» **Try it**
In how many lines of the records below does the word "metsig" appear? Reply with the number only.

::: Records provided :::

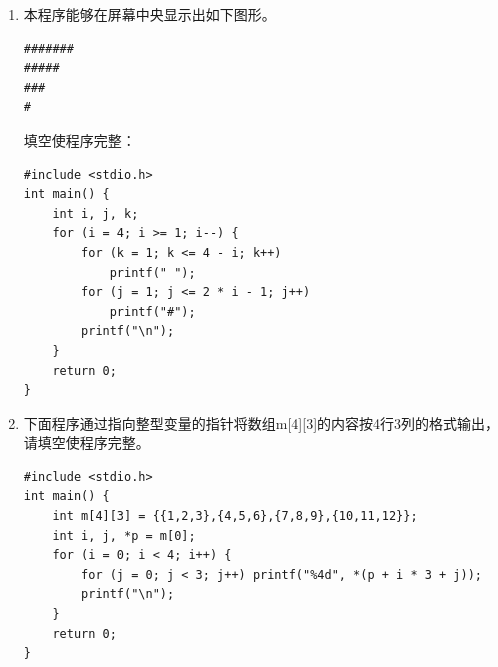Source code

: \documentclass[a4paper,12pt]{article}
\begin{document}
\begin{enumerate}
	\item 本程序能够在屏幕中央显示出如下图形。
	      \begin{verbatim}
#######
#####
###
#
    \end{verbatim}
	      填空使程序完整：
	      \begin{verbatim}
#include <stdio.h>
int main() {
    int i, j, k;
    for (i = 4; i >= 1; i--) {
        for (k = 1; k <= 4 - i; k++)
            printf(" ");
        for (j = 1; j <= 2 * i - 1; j++)
            printf("#");
        printf("\n");
    }
    return 0;
}
    \end{verbatim}
	      \vspace{0.3cm}

	\item 下面程序通过指向整型变量的指针将数组m[4][3]的内容按4行3列的格式输出，请填空使程序完整。
	      \begin{verbatim}
#include <stdio.h>
int main() {
    int m[4][3] = {{1,2,3},{4,5,6},{7,8,9},{10,11,12}};
    int i, j, *p = m[0];
    for (i = 0; i < 4; i++) {
        for (j = 0; j < 3; j++) printf("%4d", *(p + i * 3 + j));
        printf("\n");
    }
    return 0;
}
    \end{verbatim}
	      \vspace{0.3cm}
\end{enumerate}
\end{document}
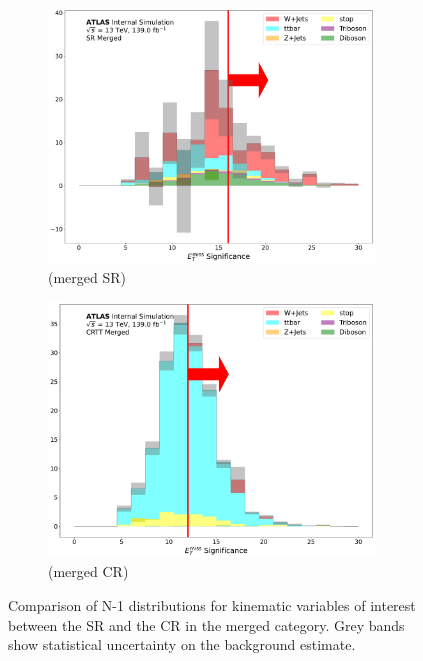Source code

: \begin{figure}[htbp]
 \begin{subfigure}{0.45\textwidth}
     \includegraphics[width = 0.95\textwidth]{Figures/App_SR_CR_distributions/SR1L_Merged/MetTST_Significance_N_1.pdf}
    \caption{\metsig (merged SR)}
     \end{subfigure}
    \begin{subfigure}{0.45\textwidth}
     \includegraphics[width = 0.95\textwidth]{Figures/App_SR_CR_distributions/CRTT_Merged/MetTST_Significance_N_1.pdf}
     \caption{\metsig (merged \ttbar CR)}
     \end{subfigure}
      \caption{Comparison of N-1 distributions for kinematic variables of interest between the SR and the \ttbar CR in the merged category. Grey bands show statistical uncertainty on the background estimate.}
      \label{fig:N_1_CRTT_merged}
       \end{figure}
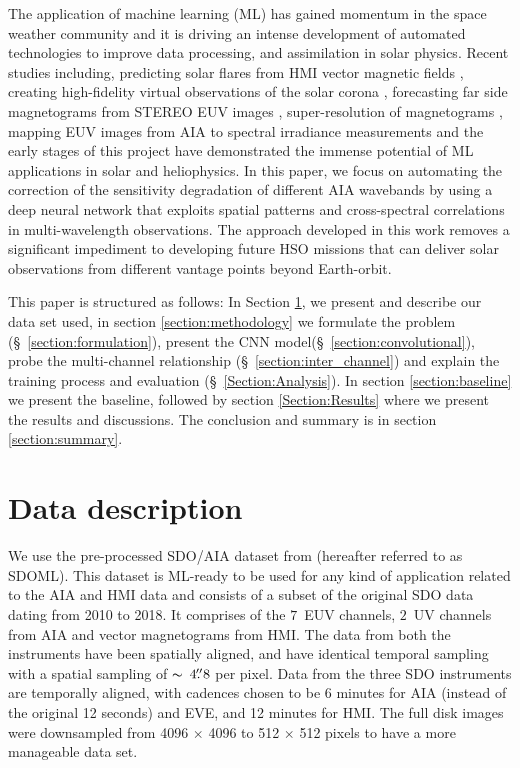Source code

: \documentclass[twocolumn,usenames,dvipsnames]{aastex63}
\begin{document}
 The application of machine learning (ML) \citep{bishop2006pattern} has gained momentum in the space weather community and it is driving an intense development of automated technologies to improve data processing, and assimilation in solar physics. Recent studies including, predicting solar flares from HMI vector magnetic fields \citep{Bobra_2015}, creating high-fidelity virtual observations of the solar corona \citep[\citealt{salvatelli2019} \&][]{Cheung2019}, forecasting far side magnetograms from STEREO EUV images \citep{Kim_NatAs_2019}, super-resolution of magnetograms \citep{jungbluth-2019-super}, mapping EUV images from AIA to spectral irradiance measurements \citep{Szenicereaaw6548} and the early stages of this project \citep{neuberg2019} have demonstrated the immense potential of ML applications in solar and heliophysics. In this paper, we focus on automating the correction of the sensitivity degradation of different AIA wavebands by using a deep neural network \citep{goodfellow2016deep} that exploits spatial patterns and cross-spectral correlations in multi-wavelength observations. The approach developed in this work removes a significant impediment to developing future HSO missions that can deliver solar observations from different vantage points beyond Earth-orbit.
 
This paper is structured as follows: In Section \ref{Section:data}, we present and describe our data set used, in section \ref{section:methodology} we formulate the problem (\S~\ref{section:formulation}), present the CNN model(\S~\ref{section:convolutional}), probe the multi-channel relationship (\S~\ref{section:inter_channel}) and explain the training process and evaluation (\S~\ref{Section:Analysis}). In section \ref{section:baseline} we present the baseline, followed by section \ref{Section:Results} where we present the results and discussions. The conclusion and summary is in section \ref{section:summary}.
 
\section{Data description}
\label{Section:data}

We use the pre-processed SDO/AIA dataset from \citet{SDOML} (hereafter referred to as SDOML). This dataset is ML-ready to be used for any kind of application related to the AIA and HMI data and consists of a subset of the original SDO data dating from 2010 to 2018. It comprises of the $7$~EUV channels, $2$~UV channels from AIA and vector magnetograms from HMI. The data from both the instruments have been spatially aligned, and have identical temporal sampling with a spatial sampling of $\thicksim$ $4\mbox{$.\!\!^{\prime\prime}$}8$ per pixel. Data from the three SDO instruments are temporally aligned, with cadences chosen to be 6 minutes for AIA (instead of the original 12 seconds) and EVE, and 12 minutes for HMI. The full disk images were downsampled from 4096 $\times$ 4096 to 512 $\times$ 512 pixels to have a more manageable data set.
\end{document}
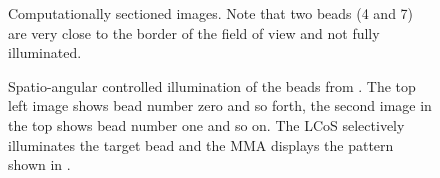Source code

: \begin{figure}[H]
  \centering
  \caption{Computationally sectioned images. Note that two beads (4
    and 7) are very close to the border of the field of view and not
    fully illuminated.}
  \label{fig:m_sec}
\end{figure}


\begin{figure}[H]
  \centering
  \caption{Spatio-angular controlled illumination of the beads from
    . The top left image shows bead number zero and
    so forth, the second image in the top shows bead number one and so
    on. The LCoS selectively illuminates the target bead and the MMA
    displays the pattern shown in .}
  \label{fig:m_ang}
\end{figure}


\begin{figure}[!hbt]
  \centering
  \caption{}
  \label{fig:montage-ang}
\end{figure}




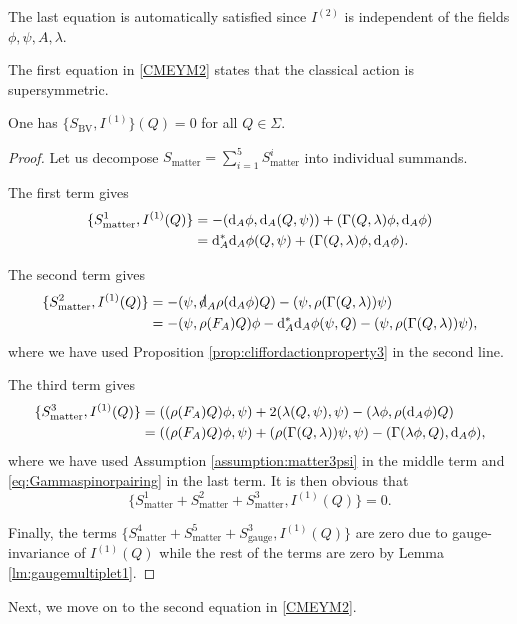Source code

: \documentclass[10pt, oneside]{article}
\newcommand{\BV}{\mathrm{BV}}
\newcommand{\gauge}{\mathrm{gauge}}
\newcommand{\matter}{\mathrm{matter}}
\begin{document}
The last equation is automatically satisfied since $I^{(2)}$ is independent of the fields $\phi, \psi, A, \lambda$.

The first equation in \eqref{CMEYM2} states that the classical action is supersymmetric.

\begin{lemma} \label{lem:YM1}
One has $\{S_{\BV}, I^{(1)}\} (Q) = 0$ for all $Q \in \Sigma$. 
\end{lemma}
\begin{proof}
Let us decompose $S_{\matter}=\sum_{i=1}^5 S_{\matter}^i$ into individual summands.

The first term gives
\begin{align*}
\{S_{\matter}^1, I^{(1)}(Q)\} &= -(\d_A\phi, \d_A(Q, \psi)) + (\Gamma(Q, \lambda)\phi, \d_A\phi) \\
&= \d_A^* \d_A\phi (Q, \psi) + (\Gamma(Q, \lambda)\phi, \d_A\phi).
\end{align*}

The second term gives
\begin{align*}
\{S_{\matter}^2, I^{(1)}(Q)\} &= -(\psi, \sd \d_A \rho(\d_A \phi) Q) - (\psi, \rho(\Gamma(Q, \lambda))\psi) \\
&= -(\psi, \rho(F_A) Q)\phi - \d_A^*\d_A \phi(\psi, Q) - (\psi, \rho(\Gamma(Q, \lambda))\psi),
\end{align*}
where we have used Proposition \ref{prop:cliffordactionproperty3} in the second line.

The third term gives
\begin{align*}
\{S_{\matter}^3, I^{(1)}(Q)\} &= ((\rho(F_A)Q) \phi, \psi) + 2(\lambda(Q, \psi), \psi) - (\lambda\phi, \rho(\d_A \phi) Q) \\
&= ((\rho(F_A)Q) \phi, \psi) + (\rho(\Gamma(Q, \lambda))\psi, \psi) - (\Gamma(\lambda\phi, Q), \d_A \phi),
\end{align*}
where we have used Assumption \ref{assumption:matter3psi} in the middle term and \eqref{eq:Gammaspinorpairing} in the last term. It is then obvious that
\[\{S_{\matter}^1 + S_{\matter}^2 + S_{\matter}^3, I^{(1)}(Q)\} = 0.\]

Finally, the terms $\{S_{\matter}^4 + S_{\matter}^5 + S_{\gauge}^3, I^{(1)}(Q)\}$ are zero due to gauge-invariance of $I^{(1)}(Q)$ while the rest of the terms are zero by Lemma \ref{lm:gaugemultiplet1}.
\end{proof}

Next, we move on to the second equation in \eqref{CMEYM2}.
\end{document}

:::

» **Output**
2